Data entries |
# # # #
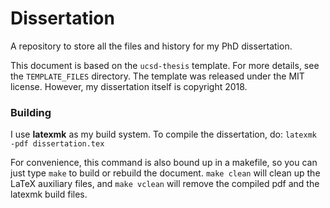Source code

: # Dissertation
A repository to store all the files and history for my PhD dissertation.

This document is based on the `ucsd-thesis` template. For more details, see the `TEMPLATE_FILES` directory. The template was released under the MIT license. However, my dissertation itself is copyright 2018.

### Building
I use **latexmk** as my build system. To compile the dissertation, do:
`latexmk -pdf dissertation.tex`

For convenience, this command is also bound up in a makefile, so you
can just type `make` to build or rebuild the document. `make clean`
will clean up the LaTeX auxiliary files, and `make vclean` will remove
the compiled pdf and the latexmk build files.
# # # #
Find every line above where the word "latexmk" occurs, and copy that line.

I use **latexmk** as my build system. To compile the dissertation, do:
`latexmk -pdf dissertation.tex`
the compiled pdf and the latexmk build files.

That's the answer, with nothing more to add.